(Data)
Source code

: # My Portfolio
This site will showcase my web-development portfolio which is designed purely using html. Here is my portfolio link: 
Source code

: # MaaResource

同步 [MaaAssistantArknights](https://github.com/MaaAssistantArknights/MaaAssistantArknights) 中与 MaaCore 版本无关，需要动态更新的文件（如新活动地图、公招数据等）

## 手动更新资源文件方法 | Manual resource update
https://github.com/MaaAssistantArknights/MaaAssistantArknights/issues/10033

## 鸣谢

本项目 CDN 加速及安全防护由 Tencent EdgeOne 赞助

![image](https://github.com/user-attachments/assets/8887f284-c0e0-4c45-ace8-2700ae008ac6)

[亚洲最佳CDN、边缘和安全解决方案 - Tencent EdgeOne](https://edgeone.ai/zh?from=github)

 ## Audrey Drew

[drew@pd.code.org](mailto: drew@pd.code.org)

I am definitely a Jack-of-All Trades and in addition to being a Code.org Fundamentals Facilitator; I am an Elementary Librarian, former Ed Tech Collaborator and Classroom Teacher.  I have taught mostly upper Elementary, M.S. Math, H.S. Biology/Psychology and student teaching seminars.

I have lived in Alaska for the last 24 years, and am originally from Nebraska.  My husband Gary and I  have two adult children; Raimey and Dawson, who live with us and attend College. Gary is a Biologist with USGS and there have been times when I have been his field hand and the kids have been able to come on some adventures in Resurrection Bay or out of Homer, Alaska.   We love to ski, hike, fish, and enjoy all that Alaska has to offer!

(What you should do)
Retype the records above so that nothing differs from the original.

(Worked solution)
Source code

: # My Portfolio
This site will showcase my web-development portfolio which is designed purely using html. Here is my portfolio link: 
Source code

: # MaaResource

同步 [MaaAssistantArknights](https://github.com/MaaAssistantArknights/MaaAssistantArknights) 中与 MaaCore 版本无关，需要动态更新的文件（如新活动地图、公招数据等）

## 手动更新资源文件方法 | Manual resource update
https://github.com/MaaAssistantArknights/MaaAssistantArknights/issues/10033

## 鸣谢

本项目 CDN 加速及安全防护由 Tencent EdgeOne 赞助

![image](https://github.com/user-attachments/assets/8887f284-c0e0-4c45-ace8-2700ae008ac6)

[亚洲最佳CDN、边缘和安全解决方案 - Tencent EdgeOne](https://edgeone.ai/zh?from=github)

 ## Audrey Drew

[drew@pd.code.org](mailto: drew@pd.code.org)

I am definitely a Jack-of-All Trades and in addition to being a Code.org Fundamentals Facilitator; I am an Elementary Librarian, former Ed Tech Collaborator and Classroom Teacher.  I have taught mostly upper Elementary, M.S. Math, H.S. Biology/Psychology and student teaching seminars.

I have lived in Alaska for the last 24 years, and am originally from Nebraska.  My husband Gary and I  have two adult children; Raimey and Dawson, who live with us and attend College. Gary is a Biologist with USGS and there have been times when I have been his field hand and the kids have been able to come on some adventures in Resurrection Bay or out of Homer, Alaska.   We love to ski, hike, fish, and enjoy all that Alaska has to offer!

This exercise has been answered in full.